Based on these calculations, EFSA concluded that the intended uses of imazalil in cucurbits with edible peel are acceptable with regard to consumer exposure. However, it has to be noted that the long‐term exposure calculation has to be considered as indicative only, due to the high degree of uncertainty associated with the pending full toxicological assessment of the plant metabolite R014821, which is expected to occur following post‐harvest uses of imazalil, and of the animal metabolites FK‐772 and FK‐284. Therefore, the conclusions presented under this section may need to be reconsidered in the future depending on the final outcome of the assessment of confirmatory data on citrus fruits, melons, liver (swine, bovine, equine) and kidney (swine, bovine, equine).

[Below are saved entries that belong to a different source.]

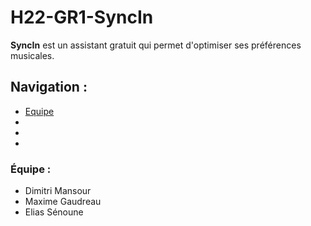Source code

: # H22-GR1-SyncIn
**SyncIn** est un assistant gratuit qui permet d'optimiser ses préférences musicales.

## Navigation :
- [Equipe](https://github.com/LesGrailleurs/H22-GR1-SyncIn#%C3%A9quipe-)
-
-
-

### Équipe :
- Dimitri Mansour
- Maxime Gaudreau
- Elias Sénoune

Furthermore, in the framework of the peer review, it was highlighted that metabolism studies did not investigate the possible impact of plant and animal metabolism on the isomer ratio of the active substance (EFSA, 2010). No data are currently available to address this point. Further investigation on this matter would in principle be required. It is noted that the EFSA guidance on the risk assessment of compounds that may have stereoisomers has been issued (EFSA, 2019c). EFSA would therefore recommend reconsidering this point in the framework of the peer review for the renewal of approval of the active substance.

For further details on the exposure calculations, a screenshot of the Report sheet of the PRIMo is presented in Appendix C.

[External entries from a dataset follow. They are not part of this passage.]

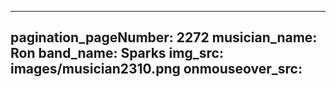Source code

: ------
pagination_pageNumber: 2272
musician_name: Ron
band_name: Sparks
img_src: images/musician2310.png
onmouseover_src: 
------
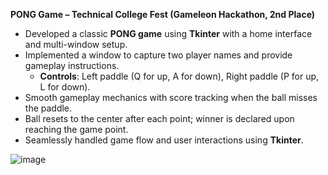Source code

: **PONG Game – Technical College Fest (Gameleon Hackathon, 2nd Place)**

- Developed a classic **PONG game** using **Tkinter** with a home interface and multi-window setup.
- Implemented a window to capture two player names and provide gameplay instructions.
  - **Controls**: Left paddle (Q for up, A for down), Right paddle (P for up, L for down).
- Smooth gameplay mechanics with score tracking when the ball misses the paddle.
- Ball resets to the center after each point; winner is declared upon reaching the game point.
- Seamlessly handled game flow and user interactions using **Tkinter**.

![image](https://github.com/user-attachments/assets/41a2e369-6af6-45db-bb61-2af74445646b)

4. Conclusion and Recommendations

The data submitted in support of this MRL application were found to be sufficient to derive an MRL proposal for cucurbits with edible peel.

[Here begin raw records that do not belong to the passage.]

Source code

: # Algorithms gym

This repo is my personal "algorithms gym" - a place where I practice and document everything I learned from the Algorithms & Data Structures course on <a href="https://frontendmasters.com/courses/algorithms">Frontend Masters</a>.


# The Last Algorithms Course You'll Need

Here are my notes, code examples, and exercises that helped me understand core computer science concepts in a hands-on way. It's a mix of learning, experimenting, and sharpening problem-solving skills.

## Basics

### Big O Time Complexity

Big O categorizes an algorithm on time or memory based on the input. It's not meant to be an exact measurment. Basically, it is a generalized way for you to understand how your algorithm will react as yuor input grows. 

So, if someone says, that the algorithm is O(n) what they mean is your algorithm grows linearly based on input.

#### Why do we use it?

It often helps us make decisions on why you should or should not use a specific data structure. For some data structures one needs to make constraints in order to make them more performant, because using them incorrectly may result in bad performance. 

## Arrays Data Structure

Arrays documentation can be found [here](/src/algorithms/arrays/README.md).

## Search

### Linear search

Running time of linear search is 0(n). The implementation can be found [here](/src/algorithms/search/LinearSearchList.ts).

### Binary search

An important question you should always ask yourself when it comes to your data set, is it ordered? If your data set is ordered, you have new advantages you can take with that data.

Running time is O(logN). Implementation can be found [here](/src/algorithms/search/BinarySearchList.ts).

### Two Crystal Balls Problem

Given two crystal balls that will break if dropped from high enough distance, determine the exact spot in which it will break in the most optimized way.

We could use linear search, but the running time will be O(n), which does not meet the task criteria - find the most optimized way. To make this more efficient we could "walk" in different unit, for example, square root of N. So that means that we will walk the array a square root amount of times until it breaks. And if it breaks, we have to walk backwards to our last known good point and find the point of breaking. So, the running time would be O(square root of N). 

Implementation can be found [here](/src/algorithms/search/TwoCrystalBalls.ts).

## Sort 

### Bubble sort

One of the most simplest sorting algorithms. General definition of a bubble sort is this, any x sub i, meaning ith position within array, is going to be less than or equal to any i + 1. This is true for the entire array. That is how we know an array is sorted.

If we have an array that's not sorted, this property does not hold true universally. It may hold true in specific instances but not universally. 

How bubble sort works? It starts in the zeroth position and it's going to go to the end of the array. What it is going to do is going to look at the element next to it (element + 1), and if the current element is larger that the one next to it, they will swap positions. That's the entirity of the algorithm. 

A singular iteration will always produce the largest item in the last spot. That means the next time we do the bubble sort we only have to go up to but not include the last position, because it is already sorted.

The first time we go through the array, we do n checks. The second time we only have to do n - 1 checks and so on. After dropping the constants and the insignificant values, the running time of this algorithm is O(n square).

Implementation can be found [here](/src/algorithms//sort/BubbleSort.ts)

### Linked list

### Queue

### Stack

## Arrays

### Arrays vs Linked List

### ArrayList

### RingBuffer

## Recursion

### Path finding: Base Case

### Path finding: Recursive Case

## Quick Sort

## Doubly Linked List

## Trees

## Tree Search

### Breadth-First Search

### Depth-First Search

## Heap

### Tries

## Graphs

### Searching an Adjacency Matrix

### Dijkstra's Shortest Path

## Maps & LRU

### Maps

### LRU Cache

EFSA highlights that the MRL proposal of 0.08 mg/kg is proposed to replace the tentative MRL of 0.1 mg/kg set for courgettes, thus also addressing the data gap identified in the framework of the MRL review for this commodity (EFSA, 2017, 2018c). The same MRL proposal is applicable to the whole group of cucurbits with edible peel. However, as regards to cucumbers and gherkins, it is noted that the existing MRLs of 0.5 mg/kg as set by EU Reg. 2020/856 cover the current MRL proposal of 0.08 mg/kg. Nevertheless, it is also noted that the aforementioned MRLs are based on CXLs which were withdrawn in 2019 following JMPR proposal (EFSA, 2019b). Should the withdrawal be implemented in the EU Regulation in the future, the proposed MRL of 0.08 mg/kg as derived in the current application would be considered an appropriate fall‐back option for the whole group of cucurbits with edible peel. Further risk management considerations are therefore required.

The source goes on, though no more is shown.